◆ AIM OF THE EXERCISE
Please find all lines in the data that hold the string "interactivo" and copy them.

[[ LISTED RECORDS, beginning ]]

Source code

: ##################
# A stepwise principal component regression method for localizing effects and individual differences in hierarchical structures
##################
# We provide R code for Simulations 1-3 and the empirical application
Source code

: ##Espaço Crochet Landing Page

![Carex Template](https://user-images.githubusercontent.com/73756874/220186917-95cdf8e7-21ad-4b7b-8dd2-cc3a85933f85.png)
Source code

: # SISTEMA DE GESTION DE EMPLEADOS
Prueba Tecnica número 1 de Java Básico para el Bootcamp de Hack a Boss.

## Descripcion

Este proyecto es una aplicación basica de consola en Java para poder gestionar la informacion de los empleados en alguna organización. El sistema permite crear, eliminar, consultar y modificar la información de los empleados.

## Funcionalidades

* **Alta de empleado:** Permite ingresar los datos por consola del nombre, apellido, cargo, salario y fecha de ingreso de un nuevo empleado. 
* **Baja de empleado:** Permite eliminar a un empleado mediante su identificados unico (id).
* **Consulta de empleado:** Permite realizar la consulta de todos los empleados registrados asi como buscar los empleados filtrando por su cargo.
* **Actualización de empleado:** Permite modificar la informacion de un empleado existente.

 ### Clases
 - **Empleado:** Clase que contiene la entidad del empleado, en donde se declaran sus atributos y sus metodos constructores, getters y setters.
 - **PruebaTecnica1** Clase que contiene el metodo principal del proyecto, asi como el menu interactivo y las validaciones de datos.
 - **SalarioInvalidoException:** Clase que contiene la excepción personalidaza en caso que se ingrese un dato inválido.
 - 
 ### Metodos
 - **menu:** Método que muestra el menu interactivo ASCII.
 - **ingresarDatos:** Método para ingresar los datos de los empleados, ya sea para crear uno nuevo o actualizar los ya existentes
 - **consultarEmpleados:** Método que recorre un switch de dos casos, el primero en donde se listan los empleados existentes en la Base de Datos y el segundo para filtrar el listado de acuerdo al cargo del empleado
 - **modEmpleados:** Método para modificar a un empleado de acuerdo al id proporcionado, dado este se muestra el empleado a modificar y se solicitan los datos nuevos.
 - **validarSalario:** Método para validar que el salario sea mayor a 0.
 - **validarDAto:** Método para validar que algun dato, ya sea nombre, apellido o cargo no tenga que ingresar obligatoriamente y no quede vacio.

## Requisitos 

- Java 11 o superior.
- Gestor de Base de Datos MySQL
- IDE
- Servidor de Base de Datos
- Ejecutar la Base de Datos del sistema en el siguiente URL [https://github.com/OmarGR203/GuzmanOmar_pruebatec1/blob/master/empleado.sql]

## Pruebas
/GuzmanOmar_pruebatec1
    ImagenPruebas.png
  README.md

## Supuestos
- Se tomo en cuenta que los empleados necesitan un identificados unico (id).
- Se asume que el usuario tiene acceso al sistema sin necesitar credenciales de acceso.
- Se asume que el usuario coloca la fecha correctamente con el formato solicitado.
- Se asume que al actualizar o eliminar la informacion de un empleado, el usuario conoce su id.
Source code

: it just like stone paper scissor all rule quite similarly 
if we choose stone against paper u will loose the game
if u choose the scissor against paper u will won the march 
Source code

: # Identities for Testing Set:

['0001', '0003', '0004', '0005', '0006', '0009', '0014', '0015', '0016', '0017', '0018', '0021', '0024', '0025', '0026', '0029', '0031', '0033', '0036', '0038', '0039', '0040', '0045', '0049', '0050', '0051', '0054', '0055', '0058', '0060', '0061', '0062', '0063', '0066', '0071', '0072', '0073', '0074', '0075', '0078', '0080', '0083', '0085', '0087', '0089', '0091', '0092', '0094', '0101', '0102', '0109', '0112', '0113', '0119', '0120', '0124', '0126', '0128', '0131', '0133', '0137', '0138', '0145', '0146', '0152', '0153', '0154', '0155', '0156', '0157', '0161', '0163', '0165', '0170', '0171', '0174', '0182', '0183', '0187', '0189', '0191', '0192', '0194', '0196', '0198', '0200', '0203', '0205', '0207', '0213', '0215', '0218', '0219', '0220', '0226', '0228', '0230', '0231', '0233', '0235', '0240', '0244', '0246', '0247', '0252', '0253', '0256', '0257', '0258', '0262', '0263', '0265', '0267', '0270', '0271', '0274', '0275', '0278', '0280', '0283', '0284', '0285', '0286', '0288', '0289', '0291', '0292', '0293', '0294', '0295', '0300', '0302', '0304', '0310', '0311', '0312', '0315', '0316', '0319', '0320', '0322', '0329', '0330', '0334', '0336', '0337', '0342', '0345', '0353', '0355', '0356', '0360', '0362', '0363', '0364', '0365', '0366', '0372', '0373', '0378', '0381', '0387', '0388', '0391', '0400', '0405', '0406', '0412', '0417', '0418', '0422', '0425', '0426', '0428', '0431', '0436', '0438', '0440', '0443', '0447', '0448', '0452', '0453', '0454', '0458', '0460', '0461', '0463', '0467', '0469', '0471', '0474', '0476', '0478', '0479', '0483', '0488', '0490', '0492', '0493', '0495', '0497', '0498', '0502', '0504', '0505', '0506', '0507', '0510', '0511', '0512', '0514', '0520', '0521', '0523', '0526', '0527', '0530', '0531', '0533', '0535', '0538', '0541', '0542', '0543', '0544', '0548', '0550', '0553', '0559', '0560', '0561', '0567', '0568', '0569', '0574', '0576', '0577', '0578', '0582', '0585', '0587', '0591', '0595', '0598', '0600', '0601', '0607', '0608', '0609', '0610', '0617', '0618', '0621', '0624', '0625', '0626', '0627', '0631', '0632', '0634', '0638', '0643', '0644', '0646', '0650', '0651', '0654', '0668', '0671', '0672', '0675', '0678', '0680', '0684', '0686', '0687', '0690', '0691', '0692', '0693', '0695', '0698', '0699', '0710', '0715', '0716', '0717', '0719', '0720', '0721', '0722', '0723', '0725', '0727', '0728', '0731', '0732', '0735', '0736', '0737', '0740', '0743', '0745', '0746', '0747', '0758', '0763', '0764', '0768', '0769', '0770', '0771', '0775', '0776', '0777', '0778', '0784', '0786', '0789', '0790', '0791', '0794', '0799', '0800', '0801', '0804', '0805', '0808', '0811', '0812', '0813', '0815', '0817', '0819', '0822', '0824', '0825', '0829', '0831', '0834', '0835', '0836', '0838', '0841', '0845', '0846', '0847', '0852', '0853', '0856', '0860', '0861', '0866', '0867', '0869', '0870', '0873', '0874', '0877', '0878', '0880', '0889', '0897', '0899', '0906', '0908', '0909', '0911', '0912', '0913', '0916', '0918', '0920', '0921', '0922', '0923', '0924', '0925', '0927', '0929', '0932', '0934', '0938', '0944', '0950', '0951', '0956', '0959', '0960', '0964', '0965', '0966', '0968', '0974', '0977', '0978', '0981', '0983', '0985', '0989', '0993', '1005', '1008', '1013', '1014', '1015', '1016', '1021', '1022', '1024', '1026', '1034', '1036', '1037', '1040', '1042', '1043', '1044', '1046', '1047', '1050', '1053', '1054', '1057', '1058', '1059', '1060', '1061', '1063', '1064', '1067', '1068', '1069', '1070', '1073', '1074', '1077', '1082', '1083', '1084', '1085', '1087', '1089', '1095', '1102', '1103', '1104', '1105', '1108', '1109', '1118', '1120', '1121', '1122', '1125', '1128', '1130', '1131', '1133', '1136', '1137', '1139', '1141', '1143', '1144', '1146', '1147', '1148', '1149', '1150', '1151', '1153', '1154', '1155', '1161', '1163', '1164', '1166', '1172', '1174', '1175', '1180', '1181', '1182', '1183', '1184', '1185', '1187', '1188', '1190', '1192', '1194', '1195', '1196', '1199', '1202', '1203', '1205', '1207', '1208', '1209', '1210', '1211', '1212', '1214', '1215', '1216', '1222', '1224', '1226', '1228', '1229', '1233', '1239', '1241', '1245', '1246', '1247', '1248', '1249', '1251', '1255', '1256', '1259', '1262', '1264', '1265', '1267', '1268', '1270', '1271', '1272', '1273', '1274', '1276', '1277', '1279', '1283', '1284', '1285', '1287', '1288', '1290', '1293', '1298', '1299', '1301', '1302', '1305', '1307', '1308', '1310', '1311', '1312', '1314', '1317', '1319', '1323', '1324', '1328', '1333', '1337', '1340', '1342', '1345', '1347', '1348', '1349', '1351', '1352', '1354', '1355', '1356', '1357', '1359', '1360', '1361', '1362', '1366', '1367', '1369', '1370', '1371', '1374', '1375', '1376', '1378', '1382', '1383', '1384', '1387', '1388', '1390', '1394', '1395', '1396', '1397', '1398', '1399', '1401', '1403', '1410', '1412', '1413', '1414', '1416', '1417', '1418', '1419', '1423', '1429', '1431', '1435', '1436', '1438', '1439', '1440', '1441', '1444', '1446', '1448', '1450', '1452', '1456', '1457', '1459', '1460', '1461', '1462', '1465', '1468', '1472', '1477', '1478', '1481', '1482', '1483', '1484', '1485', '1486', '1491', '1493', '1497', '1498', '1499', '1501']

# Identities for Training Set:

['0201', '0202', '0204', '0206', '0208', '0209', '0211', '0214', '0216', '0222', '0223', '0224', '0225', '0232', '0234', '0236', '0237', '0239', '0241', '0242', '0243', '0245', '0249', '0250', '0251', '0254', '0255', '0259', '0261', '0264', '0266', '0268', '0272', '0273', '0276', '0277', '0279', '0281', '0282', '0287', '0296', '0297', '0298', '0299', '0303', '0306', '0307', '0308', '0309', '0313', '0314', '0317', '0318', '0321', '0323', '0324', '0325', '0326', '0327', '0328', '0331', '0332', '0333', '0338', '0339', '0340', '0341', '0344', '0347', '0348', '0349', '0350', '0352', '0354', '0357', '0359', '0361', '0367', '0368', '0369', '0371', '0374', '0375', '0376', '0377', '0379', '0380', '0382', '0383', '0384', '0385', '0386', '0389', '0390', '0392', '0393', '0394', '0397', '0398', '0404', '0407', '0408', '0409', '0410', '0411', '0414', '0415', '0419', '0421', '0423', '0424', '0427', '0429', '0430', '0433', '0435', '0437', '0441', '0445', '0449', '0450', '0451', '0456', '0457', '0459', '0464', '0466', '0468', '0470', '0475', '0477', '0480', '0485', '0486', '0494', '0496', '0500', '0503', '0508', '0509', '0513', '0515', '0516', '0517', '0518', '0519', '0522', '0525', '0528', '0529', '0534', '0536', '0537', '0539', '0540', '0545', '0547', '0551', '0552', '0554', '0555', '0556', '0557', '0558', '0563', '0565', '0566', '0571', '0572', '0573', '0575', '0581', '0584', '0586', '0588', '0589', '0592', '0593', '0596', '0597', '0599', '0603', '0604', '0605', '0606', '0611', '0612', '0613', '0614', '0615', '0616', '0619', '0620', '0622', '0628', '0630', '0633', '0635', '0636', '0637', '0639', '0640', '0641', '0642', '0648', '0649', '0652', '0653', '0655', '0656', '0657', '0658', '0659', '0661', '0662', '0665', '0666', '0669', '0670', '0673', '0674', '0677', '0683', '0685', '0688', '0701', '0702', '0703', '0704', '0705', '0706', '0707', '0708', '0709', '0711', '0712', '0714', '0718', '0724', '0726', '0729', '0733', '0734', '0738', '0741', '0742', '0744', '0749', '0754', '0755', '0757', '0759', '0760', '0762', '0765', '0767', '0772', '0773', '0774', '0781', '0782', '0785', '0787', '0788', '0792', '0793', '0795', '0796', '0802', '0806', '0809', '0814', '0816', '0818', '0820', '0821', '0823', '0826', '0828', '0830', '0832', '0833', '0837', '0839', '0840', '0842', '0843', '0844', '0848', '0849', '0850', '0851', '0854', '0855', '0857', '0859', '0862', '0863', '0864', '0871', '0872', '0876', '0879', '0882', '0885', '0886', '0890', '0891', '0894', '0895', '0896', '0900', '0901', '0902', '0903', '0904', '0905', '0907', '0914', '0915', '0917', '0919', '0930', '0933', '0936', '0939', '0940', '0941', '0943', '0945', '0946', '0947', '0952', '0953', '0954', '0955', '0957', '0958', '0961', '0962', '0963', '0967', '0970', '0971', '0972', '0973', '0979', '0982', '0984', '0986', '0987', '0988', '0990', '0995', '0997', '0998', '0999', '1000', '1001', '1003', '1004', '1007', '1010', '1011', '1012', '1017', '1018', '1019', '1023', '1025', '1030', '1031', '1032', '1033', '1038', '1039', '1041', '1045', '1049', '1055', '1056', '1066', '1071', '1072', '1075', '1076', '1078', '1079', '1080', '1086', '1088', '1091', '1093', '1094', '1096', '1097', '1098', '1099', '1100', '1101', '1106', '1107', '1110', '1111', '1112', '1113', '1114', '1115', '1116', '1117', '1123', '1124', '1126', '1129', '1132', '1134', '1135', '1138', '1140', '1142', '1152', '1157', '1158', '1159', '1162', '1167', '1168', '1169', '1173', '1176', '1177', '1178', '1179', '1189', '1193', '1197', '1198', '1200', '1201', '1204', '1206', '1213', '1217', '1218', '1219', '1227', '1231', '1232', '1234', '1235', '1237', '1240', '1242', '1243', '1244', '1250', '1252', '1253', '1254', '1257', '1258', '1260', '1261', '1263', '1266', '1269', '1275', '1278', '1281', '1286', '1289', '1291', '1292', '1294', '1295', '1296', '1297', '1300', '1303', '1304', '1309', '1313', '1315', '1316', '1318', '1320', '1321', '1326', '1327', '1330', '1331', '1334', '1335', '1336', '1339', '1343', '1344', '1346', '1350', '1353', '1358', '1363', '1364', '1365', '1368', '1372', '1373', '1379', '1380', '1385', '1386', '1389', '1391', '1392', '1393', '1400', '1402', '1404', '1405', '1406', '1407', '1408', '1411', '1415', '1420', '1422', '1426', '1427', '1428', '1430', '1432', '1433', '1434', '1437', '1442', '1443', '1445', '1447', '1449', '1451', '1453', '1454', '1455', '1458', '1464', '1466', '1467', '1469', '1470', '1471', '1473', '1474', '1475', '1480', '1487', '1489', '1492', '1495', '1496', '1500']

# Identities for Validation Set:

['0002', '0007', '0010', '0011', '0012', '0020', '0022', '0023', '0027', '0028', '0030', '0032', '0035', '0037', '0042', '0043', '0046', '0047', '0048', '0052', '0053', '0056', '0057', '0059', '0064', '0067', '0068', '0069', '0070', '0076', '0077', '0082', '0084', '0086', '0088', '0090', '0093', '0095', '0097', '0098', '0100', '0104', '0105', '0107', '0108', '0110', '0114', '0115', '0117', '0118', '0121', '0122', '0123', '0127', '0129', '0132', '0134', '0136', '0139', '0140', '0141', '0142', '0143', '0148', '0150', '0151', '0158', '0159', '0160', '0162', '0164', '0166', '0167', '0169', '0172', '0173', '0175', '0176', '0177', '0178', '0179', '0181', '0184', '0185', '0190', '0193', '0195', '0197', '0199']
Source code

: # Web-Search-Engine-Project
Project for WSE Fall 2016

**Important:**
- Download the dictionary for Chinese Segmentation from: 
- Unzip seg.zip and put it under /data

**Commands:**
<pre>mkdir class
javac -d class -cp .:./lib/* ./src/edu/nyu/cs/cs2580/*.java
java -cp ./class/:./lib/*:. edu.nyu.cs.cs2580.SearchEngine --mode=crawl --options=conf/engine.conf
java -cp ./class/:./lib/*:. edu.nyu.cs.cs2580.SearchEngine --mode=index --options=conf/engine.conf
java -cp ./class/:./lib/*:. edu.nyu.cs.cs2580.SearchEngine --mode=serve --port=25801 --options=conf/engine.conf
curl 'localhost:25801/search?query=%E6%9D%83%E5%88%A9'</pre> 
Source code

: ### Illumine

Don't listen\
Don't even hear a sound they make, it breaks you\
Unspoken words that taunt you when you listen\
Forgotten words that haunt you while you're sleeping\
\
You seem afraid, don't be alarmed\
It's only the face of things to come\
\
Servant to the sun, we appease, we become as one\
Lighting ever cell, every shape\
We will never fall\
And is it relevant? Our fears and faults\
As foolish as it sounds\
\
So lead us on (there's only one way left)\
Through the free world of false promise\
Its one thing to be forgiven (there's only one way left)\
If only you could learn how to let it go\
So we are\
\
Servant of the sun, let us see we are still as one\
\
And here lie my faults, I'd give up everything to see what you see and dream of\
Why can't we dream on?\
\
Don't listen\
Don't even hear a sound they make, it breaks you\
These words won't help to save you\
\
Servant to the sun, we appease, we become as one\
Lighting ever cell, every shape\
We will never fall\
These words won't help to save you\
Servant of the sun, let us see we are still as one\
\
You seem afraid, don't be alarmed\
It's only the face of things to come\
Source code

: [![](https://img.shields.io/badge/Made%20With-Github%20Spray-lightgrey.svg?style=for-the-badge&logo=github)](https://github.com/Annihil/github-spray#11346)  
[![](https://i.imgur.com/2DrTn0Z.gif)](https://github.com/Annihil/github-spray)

[[ LISTED RECORDS, end ]]

◆ SOLVED PROBLEM
 - **PruebaTecnica1** Clase que contiene el metodo principal del proyecto, asi como el menu interactivo y las validaciones de datos.
 - **menu:** Método que muestra el menu interactivo ASCII.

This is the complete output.